YOUR ASSIGNMENT >>
Lines that include the word "core" should be copied from the listing that follows.

◆ ◆ ◆ ◆ ◆

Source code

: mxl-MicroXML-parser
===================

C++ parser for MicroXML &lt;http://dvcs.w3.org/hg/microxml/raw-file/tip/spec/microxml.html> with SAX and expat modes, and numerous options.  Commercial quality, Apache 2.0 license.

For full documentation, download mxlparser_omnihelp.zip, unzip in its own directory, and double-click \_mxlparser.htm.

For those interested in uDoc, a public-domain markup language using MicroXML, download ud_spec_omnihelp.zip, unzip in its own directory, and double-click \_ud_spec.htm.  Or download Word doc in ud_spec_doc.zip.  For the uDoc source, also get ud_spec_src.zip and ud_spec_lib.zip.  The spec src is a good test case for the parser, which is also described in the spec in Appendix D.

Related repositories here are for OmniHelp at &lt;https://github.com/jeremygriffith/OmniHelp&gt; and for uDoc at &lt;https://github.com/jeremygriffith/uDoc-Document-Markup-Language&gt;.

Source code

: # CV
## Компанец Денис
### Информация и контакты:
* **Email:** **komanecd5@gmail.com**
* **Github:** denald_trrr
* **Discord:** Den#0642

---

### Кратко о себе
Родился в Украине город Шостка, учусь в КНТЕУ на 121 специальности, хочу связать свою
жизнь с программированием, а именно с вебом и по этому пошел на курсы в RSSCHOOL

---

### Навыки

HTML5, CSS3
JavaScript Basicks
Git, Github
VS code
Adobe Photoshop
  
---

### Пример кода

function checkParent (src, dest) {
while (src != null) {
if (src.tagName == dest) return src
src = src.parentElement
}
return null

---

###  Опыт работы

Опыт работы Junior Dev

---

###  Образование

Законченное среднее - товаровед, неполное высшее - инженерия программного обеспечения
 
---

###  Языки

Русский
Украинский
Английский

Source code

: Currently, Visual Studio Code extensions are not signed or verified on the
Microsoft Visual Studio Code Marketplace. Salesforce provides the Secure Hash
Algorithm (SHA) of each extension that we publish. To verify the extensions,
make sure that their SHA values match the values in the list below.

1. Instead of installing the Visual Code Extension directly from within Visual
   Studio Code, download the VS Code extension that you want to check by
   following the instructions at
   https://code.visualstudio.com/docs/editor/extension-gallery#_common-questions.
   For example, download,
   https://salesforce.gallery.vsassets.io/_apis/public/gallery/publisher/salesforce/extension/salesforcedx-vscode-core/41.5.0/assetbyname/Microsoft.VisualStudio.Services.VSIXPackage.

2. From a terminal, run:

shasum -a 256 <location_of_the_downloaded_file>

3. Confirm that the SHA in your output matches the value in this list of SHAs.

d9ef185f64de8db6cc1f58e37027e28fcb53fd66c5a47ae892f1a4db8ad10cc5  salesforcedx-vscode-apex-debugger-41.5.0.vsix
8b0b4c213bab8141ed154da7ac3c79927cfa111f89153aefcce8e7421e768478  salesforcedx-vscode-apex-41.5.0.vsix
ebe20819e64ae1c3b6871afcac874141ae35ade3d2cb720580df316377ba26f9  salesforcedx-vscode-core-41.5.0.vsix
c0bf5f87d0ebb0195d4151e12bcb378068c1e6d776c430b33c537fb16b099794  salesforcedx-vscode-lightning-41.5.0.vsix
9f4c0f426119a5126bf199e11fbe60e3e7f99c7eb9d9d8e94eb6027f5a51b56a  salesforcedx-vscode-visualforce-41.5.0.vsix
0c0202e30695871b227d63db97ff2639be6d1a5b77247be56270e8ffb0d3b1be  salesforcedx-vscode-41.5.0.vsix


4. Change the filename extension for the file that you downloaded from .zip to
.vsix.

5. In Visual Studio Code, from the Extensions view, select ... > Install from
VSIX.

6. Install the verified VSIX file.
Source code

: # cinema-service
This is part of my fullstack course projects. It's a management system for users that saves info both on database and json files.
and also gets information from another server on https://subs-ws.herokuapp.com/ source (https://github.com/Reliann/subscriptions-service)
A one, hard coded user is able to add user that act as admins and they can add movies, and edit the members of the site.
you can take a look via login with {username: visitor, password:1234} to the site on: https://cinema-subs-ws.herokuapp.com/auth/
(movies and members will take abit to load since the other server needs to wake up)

◆ ◆ ◆ ◆ ◆

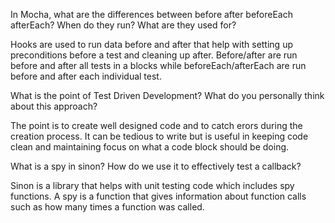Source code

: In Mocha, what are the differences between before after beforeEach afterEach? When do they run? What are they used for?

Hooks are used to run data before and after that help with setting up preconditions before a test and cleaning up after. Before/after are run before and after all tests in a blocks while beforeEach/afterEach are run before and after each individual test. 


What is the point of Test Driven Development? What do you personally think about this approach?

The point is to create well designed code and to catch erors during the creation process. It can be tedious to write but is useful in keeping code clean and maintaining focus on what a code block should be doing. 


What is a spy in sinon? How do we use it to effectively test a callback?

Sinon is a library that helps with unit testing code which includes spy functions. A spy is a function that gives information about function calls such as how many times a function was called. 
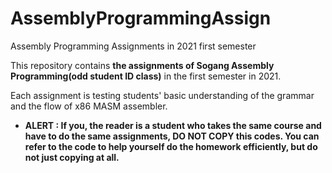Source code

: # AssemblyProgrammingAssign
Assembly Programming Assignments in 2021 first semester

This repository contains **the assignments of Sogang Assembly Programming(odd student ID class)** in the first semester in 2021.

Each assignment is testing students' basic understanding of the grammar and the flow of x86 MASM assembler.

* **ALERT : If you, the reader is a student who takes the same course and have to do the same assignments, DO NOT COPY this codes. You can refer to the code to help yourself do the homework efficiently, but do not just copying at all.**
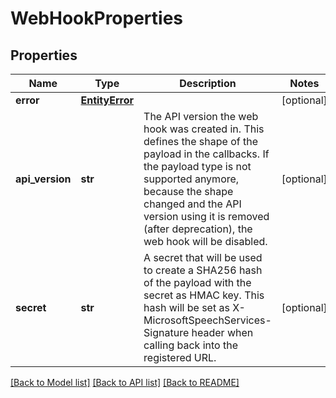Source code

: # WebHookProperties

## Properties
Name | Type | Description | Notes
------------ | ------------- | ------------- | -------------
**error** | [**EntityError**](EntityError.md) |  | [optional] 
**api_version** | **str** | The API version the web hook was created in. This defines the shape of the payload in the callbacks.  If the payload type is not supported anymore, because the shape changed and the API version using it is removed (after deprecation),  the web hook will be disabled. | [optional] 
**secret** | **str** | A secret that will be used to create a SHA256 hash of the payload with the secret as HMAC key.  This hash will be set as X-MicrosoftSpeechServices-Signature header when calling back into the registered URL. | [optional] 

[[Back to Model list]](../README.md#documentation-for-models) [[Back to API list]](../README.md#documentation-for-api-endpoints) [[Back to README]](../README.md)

◆ ◆ ◆ ◆ ◆

EXERCISE RESPONSE >>
   https://salesforce.gallery.vsassets.io/_apis/public/gallery/publisher/salesforce/extension/salesforcedx-vscode-core/41.5.0/assetbyname/Microsoft.VisualStudio.Services.VSIXPackage.
ebe20819e64ae1c3b6871afcac874141ae35ade3d2cb720580df316377ba26f9  salesforcedx-vscode-core-41.5.0.vsix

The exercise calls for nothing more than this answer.